Icon of Christ Crucified, chapel of San Damiano, near Assisi

2013 note: There are some technical errors in this post.  For a more accurate assessment of when Lent begins, which days (weekdays and/or Sundays) fall in Lent, etc., see the Annual Lent Fight! (2013 Ed.) by Jimmy Akin.  As the title suggests, it’s a thorny and complicated matter.

Lent is a 40 day preparation for Easter, yet it can start on a Monday 48 days before Easter, or a Wednesday 46 days before Easter, while Easter is always on a Sunday.

How does this work?

The date for Easter, as most people know it, is calculated according to rules defined by the Catholic Church centuries ago.  Anglicans, Lutherans, Methodists, Dutch Reformed, and other Protestant churches that celebrate Lent, a 40 day preparation before Easter, along with most Catholics, keep Lent the way most people know it.

Western Lent is as follows:

  • starts on Ash Wednesday
  • starts 46 days before Easter Sunday
  • lasts 40 days
  • ends on the day before Easter Sunday
  • does not include the Sundays during that period

The Catholic Church in Milan keeps a completely different Lent to either the one known to most Western Catholics or the one known to the Eastern Christians.

Eastern Catholics and Eastern Orthodox both count Lent differently.

Eastern Lent is as follows:

  • starts on Clean Monday
  • starts 48 days before Easter Sunday
  • lasts 40 days
  • ends on the day before Lazarus Saturday, which is the day before Palm Sunday, which is the Sunday before Easter Sunday
  • includes the Sundays during that period

Lent this year [2007] started on Monday 19 February for Eastern Catholics and Eastern Orthodox, and on Wednesday 21 February for Western Catholic and Protestants.

This image shows this year’s Lent, with day counts for Eastern and Western Lent.

Lent 2007

Lent 2007

Click on the image to open a larger version.

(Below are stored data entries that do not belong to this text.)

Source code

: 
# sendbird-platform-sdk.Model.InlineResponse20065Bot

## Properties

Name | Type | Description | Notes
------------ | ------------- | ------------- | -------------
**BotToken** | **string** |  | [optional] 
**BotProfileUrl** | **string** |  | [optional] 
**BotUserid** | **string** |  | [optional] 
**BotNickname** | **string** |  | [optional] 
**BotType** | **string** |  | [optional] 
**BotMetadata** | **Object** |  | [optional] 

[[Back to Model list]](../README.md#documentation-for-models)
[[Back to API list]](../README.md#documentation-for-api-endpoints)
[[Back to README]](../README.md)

A further problem arises from the fact that Protestants follow the Catholic calculation for the date of Easter, while the Orthodox use a different calculation – so they usually celebrate Easter 1-4 weeks after Catholics and Protestants.  So sometimes the two Eastern Lents do not begin the same week.  And so sometimes there are THREE Lents – one for the West, one for the Eastern Catholics who keep the Easter as defined by the Catholic Church, and one for the Orthodox and Eastern Catholics who keep the Easter defined by the Eastern rule.

Note: the Eastern Catholics who follow the Eastern rule still acknowledge the jurisdiction of the bishop of Rome, currently HH Pope Benedict XVI, even though they celebrate Easter on a different date.  (They even have married priests with kids and all.)  “The Eastern Catholic Churches are in full communion of faith and of acceptance of authority of the see of Rome, but retain their distinctive liturgical rites, laws and customs, traditional devotions and have their own theological emphases.” – Eastern Catholic Churches, Wikipedia

In 2007, the dates for Eastern and Western Easter coincide.  The next image shows the dates of Easter from this year until 2030 AD.

Easter Dates 2007-2030

Easter Dates 2007-2030

Catholic / Protestant Easter dates can be calculated at the following page: Dates of Ash Wednesday and Easter Sunday [dead link]

At Easter Dates, the dates of Easter (Orthodox and Catholic/Protestant) are listed for 1990 till 2050.  A calculator is available to calculate the date of Easter between 326 AD and 4099 AD.  A text file (zipped, 32K) containing all these dates can be found here.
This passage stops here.